> _Study material_
⟨
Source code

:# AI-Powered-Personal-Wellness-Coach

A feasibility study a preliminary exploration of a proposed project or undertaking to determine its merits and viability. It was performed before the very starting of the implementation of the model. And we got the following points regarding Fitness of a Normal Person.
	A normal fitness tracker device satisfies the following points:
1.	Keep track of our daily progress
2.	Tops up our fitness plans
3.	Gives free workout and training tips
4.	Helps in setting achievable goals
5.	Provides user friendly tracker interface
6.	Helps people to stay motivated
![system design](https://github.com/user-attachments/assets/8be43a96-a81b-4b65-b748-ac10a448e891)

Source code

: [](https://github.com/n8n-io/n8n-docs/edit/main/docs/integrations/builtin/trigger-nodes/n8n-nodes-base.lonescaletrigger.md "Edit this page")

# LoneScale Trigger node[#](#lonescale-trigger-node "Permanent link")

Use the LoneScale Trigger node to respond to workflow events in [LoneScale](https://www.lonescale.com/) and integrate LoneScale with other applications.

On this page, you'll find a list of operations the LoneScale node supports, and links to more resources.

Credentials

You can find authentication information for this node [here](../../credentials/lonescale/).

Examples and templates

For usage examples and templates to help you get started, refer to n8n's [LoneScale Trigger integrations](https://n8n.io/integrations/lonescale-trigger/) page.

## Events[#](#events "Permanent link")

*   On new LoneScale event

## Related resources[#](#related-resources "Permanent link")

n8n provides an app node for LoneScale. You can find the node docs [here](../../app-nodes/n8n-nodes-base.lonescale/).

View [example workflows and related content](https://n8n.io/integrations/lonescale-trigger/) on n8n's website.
⟩
⟨
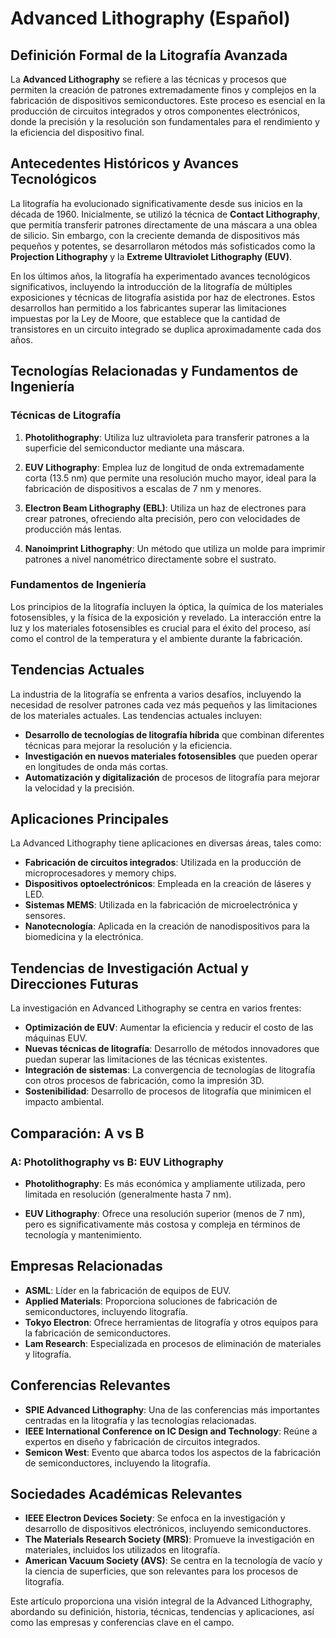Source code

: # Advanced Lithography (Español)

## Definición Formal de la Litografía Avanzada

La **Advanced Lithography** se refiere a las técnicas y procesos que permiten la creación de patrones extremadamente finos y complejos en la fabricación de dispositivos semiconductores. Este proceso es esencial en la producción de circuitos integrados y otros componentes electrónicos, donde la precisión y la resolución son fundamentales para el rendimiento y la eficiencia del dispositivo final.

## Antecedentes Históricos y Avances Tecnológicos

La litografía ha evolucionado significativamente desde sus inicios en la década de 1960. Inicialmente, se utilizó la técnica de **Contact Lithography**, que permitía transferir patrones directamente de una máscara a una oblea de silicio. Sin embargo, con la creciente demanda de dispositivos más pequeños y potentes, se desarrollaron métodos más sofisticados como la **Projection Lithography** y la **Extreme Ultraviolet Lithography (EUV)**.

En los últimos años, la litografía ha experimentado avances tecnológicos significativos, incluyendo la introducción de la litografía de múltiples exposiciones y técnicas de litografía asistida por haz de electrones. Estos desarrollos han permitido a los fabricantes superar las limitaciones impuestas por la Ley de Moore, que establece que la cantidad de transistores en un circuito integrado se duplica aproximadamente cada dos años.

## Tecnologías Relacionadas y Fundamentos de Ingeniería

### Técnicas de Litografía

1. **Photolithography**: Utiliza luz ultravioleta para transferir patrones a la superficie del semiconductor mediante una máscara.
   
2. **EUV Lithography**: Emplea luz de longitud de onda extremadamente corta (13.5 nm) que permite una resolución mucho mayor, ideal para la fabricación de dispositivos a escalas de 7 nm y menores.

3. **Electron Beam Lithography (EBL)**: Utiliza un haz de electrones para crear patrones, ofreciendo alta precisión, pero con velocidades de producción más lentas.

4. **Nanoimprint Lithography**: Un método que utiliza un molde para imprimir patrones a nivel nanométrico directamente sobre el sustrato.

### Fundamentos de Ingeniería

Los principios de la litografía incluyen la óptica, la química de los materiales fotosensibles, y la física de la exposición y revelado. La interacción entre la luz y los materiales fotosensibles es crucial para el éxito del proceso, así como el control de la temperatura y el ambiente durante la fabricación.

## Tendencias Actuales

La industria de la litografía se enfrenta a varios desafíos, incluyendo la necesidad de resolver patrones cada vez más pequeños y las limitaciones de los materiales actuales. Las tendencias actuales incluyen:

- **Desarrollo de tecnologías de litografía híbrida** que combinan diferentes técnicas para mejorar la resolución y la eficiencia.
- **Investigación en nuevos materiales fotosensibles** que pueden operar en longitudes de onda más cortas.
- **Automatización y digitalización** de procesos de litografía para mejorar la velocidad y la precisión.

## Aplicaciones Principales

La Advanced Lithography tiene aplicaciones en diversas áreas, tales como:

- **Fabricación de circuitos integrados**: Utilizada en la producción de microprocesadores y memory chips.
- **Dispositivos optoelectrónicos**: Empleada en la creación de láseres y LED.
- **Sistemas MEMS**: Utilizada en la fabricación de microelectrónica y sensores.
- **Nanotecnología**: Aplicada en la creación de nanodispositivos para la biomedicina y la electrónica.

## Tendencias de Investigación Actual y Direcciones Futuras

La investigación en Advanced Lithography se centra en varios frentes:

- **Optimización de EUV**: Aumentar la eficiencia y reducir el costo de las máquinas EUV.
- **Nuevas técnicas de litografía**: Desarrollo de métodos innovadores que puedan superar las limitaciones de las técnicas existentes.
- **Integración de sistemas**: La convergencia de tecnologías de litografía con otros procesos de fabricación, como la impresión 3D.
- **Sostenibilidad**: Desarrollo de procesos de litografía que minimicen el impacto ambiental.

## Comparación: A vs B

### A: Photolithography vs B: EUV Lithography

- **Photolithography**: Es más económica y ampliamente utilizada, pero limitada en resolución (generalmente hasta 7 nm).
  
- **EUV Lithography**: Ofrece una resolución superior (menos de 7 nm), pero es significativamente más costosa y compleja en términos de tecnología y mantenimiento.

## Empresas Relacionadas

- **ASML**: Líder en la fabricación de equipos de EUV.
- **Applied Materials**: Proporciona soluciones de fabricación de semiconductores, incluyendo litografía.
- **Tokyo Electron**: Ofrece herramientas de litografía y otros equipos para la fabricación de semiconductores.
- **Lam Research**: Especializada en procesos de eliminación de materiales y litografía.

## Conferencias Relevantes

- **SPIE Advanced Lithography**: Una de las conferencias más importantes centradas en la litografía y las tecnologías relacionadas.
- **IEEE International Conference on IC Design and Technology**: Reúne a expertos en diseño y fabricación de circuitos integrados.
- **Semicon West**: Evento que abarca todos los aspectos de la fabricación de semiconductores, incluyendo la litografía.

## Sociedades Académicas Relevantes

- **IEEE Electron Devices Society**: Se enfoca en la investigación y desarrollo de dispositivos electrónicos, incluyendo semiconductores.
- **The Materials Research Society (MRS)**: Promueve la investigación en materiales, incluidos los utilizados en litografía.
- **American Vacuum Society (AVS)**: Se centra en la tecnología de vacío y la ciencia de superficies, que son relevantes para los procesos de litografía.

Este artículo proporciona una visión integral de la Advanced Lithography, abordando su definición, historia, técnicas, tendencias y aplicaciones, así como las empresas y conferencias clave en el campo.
⟩
⟨
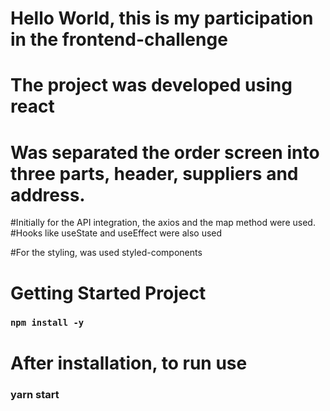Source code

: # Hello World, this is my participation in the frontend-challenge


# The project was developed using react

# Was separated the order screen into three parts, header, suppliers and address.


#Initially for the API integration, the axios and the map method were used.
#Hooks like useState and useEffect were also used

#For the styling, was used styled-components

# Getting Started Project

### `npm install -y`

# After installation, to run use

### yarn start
⟩
> _Problem to solve_
The expected output is each line of the records above that includes the word "Permanent".

> _Output of the exercise_
# LoneScale Trigger node[#](#lonescale-trigger-node "Permanent link")
## Events[#](#events "Permanent link")
## Related resources[#](#related-resources "Permanent link")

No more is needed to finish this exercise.